When you're ready to plant, fill a clean container with potting mix, such as Miracle-Gro® Seed Starting Potting Mix. Water well and firm the mix by gently pressing on it. Use a container that drains, but is no more than 2 inches deep. Drop seeds on the top of the potting mix, pressing them in with a small tool like the eraser end of a pencil or a chopstick and lightly cover the seeds. Plant most vegetable seeds 1/4 inch or less below the surface. Place the pot in a warm, sunny, location and cover it with a clear, plastic storage bag (freezer bags are not recommended; they are not porous enough.) Water only when the surface of the potting mix is dry or you see no water droplets on the covering.
Germination depends on temperature but should take no longer than 4 to 6 weeks after planting (in most cases, your seeds will germinate in 1 to 2 weeks). Once the seedlings have germinated, take off the covering and move the plants to a warm, protected location that has strong but indirect light to prevent them from becoming leggy (weak-stemmed). Once your seedlings have 2 true leaves, feed weekly with a diluted solution of water-soluble plant food, such as Miracle-Gro® Water Soluble All Purpose Plant Food, until you’re ready to transplant (after the last frost).

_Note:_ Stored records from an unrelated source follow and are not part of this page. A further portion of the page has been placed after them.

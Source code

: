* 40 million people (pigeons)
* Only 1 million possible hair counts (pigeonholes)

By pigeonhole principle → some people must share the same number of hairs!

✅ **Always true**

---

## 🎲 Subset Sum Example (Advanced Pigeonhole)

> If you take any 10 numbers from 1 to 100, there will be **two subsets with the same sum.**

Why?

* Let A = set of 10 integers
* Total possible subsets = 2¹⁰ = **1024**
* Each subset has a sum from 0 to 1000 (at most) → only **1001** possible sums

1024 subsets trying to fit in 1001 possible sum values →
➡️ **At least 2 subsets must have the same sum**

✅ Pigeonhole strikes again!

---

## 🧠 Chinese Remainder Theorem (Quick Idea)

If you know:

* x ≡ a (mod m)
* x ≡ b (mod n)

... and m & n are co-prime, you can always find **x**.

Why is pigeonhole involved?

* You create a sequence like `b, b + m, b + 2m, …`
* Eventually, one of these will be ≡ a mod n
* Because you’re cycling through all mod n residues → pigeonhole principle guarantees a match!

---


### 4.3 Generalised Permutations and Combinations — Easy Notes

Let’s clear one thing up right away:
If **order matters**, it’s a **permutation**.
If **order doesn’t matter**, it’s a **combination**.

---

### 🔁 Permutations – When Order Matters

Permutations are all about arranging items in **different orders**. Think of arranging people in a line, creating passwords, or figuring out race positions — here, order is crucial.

Most greens are fast-growing enough to plant in succession at 2- to 3-week intervals, staggering starts so you have a continual supply of greens. Good choices include lettuce, spinach and Swiss chard. Oriental greens like Chinese cabbage, bok choy, and tatsoi are quick-maturing greens that are ideal for succession plantings. Radish in any variety and turnips, especially 'Tokyo Cross', are also fast-maturing and easy to plant in December.

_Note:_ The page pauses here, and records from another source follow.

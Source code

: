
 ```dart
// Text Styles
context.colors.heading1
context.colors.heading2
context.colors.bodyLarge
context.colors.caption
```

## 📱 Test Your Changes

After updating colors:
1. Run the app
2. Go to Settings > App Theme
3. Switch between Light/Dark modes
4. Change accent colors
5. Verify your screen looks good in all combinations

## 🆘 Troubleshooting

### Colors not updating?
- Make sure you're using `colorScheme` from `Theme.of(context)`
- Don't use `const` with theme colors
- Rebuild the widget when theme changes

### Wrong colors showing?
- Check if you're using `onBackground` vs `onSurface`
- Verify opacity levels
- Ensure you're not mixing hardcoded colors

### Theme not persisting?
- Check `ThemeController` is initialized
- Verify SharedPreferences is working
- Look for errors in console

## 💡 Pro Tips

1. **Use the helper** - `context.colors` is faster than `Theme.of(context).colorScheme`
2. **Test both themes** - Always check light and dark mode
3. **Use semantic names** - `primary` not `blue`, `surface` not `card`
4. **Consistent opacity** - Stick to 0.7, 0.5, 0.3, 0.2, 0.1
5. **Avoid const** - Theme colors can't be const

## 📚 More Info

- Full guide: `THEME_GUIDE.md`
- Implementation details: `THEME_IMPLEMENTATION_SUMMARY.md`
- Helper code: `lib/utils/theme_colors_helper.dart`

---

Fast-growing plants aren't the only element of winter gardening. Slower-maturing crops like beets, broccoli, parsley, dill, fennel, carrots--as well as transplants of artichoke, both Chinese and garlic chives, bunching onions, and mints--can also be planted in December.
This is the beginning of the coldest time of the year, even in the warm desert, so it’s important to adjust watering schedules for vegetables. Water to a depth of 8-12 inches, but reduce the frequency. Allow the top several inches of soil to dry between waterings.